**What is required:**
Your answer should hold every line of the records below that contains the string "world".

Top of Excerpted records

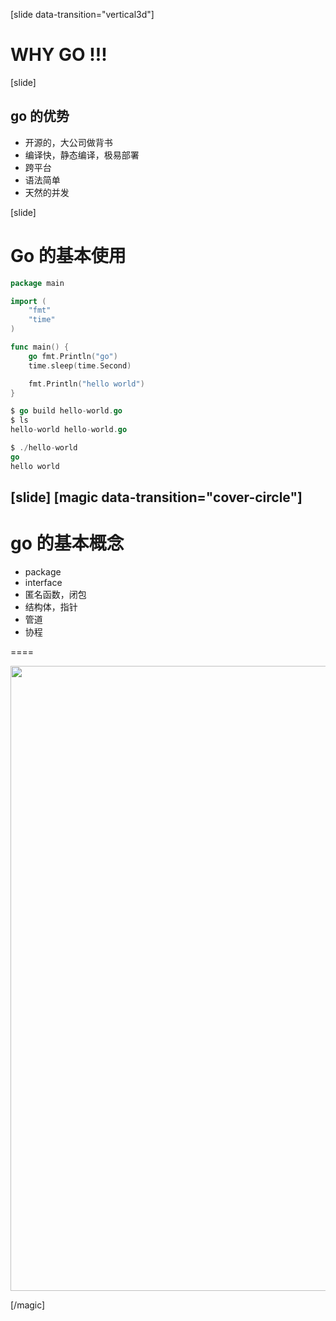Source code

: [slide data-transition="vertical3d"]
# WHY GO !!!

[slide]

## go 的优势 

- 开源的，大公司做背书 
- 编译快，静态编译，极易部署
- 跨平台
- 语法简单
- 天然的并发

[slide]

# Go 的基本使用

```go
package main

import (
    "fmt"
    "time"
)

func main() {
    go fmt.Println("go")
    time.sleep(time.Second)

    fmt.Println("hello world")
}
```

```go
$ go build hello-world.go
$ ls
hello-world hello-world.go

$ ./hello-world
go
hello world
```

[slide]
[magic data-transition="cover-circle"]
-----

# go 的基本概念

- package
- interface
- 匿名函数，闭包
- 结构体，指针
- 管道
- 协程

====

<div>
    <img src="/img/go-import-order.jpeg" width="1000px;">
</div>

[/magic]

Bottom of Excerpted records

**Exercise output:**
    fmt.Println("hello world")
$ go build hello-world.go
hello-world hello-world.go
$ ./hello-world
hello world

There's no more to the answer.